Start of Source material

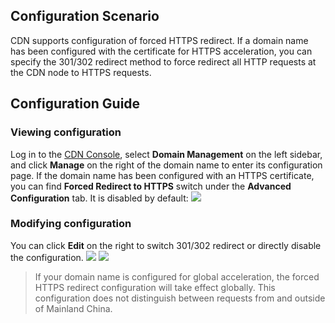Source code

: ## Configuration Scenario
CDN supports configuration of forced HTTPS redirect. If a domain name has been configured with the certificate for HTTPS acceleration, you can specify the 301/302 redirect method to force redirect all HTTP requests at the CDN node to HTTPS requests.
## Configuration Guide
### Viewing configuration
Log in to the [CDN Console](https://console.cloud.tencent.com/cdn), select **Domain Management** on the left sidebar, and click **Manage** on the right of the domain name to enter its configuration page. If the domain name has been configured with an HTTPS certificate, you can find **Forced Redirect to HTTPS** switch under the **Advanced Configuration** tab. It is disabled by default:
![](https://main.qcloudimg.com/raw/b138ef26dba5f9ccbec97e592ee334dc.png)

### Modifying configuration
You can click **Edit** on the right to switch 301/302 redirect or directly disable the configuration.
![](https://main.qcloudimg.com/raw/ffbb3a57c19ba1d8a52b25ad66f16508.png)
![](https://main.qcloudimg.com/raw/90aae9a0b02d704dfafd0c080e5972db.png)

>If your domain name is configured for global acceleration, the forced HTTPS redirect configuration will take effect globally. This configuration does not distinguish between requests from and outside of Mainland China.
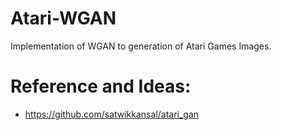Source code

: # Atari-WGAN
Implementation of WGAN to generation of Atari Games Images.

# Reference and Ideas:
- https://github.com/satwikkansal/atari_gan
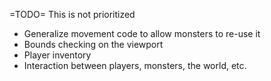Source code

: =TODO=
This is not prioritized

* Generalize movement code to allow monsters to re-use it
* Bounds checking on the viewport
* Player inventory
* Interaction between players, monsters, the world, etc.
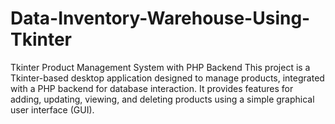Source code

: # Data-Inventory-Warehouse-Using-Tkinter
Tkinter Product Management System with PHP Backend This project is a Tkinter-based desktop application designed to manage products, integrated with a PHP backend for database interaction. It provides features for adding, updating, viewing, and deleting products using a simple graphical user interface (GUI).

End of Source material

About this exercise> With the pictures excluded, the records are to be reproduced exactly.

Written response>
Source code

: ## Configuration Scenario
CDN supports configuration of forced HTTPS redirect. If a domain name has been configured with the certificate for HTTPS acceleration, you can specify the 301/302 redirect method to force redirect all HTTP requests at the CDN node to HTTPS requests.
## Configuration Guide
### Viewing configuration
Log in to the [CDN Console](https://console.cloud.tencent.com/cdn), select **Domain Management** on the left sidebar, and click **Manage** on the right of the domain name to enter its configuration page. If the domain name has been configured with an HTTPS certificate, you can find **Forced Redirect to HTTPS** switch under the **Advanced Configuration** tab. It is disabled by default:
![](https://main.qcloudimg.com/raw/b138ef26dba5f9ccbec97e592ee334dc.png)

### Modifying configuration
You can click **Edit** on the right to switch 301/302 redirect or directly disable the configuration.
![](https://main.qcloudimg.com/raw/ffbb3a57c19ba1d8a52b25ad66f16508.png)
![](https://main.qcloudimg.com/raw/90aae9a0b02d704dfafd0c080e5972db.png)

>If your domain name is configured for global acceleration, the forced HTTPS redirect configuration will take effect globally. This configuration does not distinguish between requests from and outside of Mainland China.
Source code

: # Atari-WGAN
Implementation of WGAN to generation of Atari Games Images.

# Reference and Ideas:
- https://github.com/satwikkansal/atari_gan
Source code

: =TODO=
This is not prioritized

* Generalize movement code to allow monsters to re-use it
* Bounds checking on the viewport
* Player inventory
* Interaction between players, monsters, the world, etc.
Source code

: # Data-Inventory-Warehouse-Using-Tkinter
Tkinter Product Management System with PHP Backend This project is a Tkinter-based desktop application designed to manage products, integrated with a PHP backend for database interaction. It provides features for adding, updating, viewing, and deleting products using a simple graphical user interface (GUI).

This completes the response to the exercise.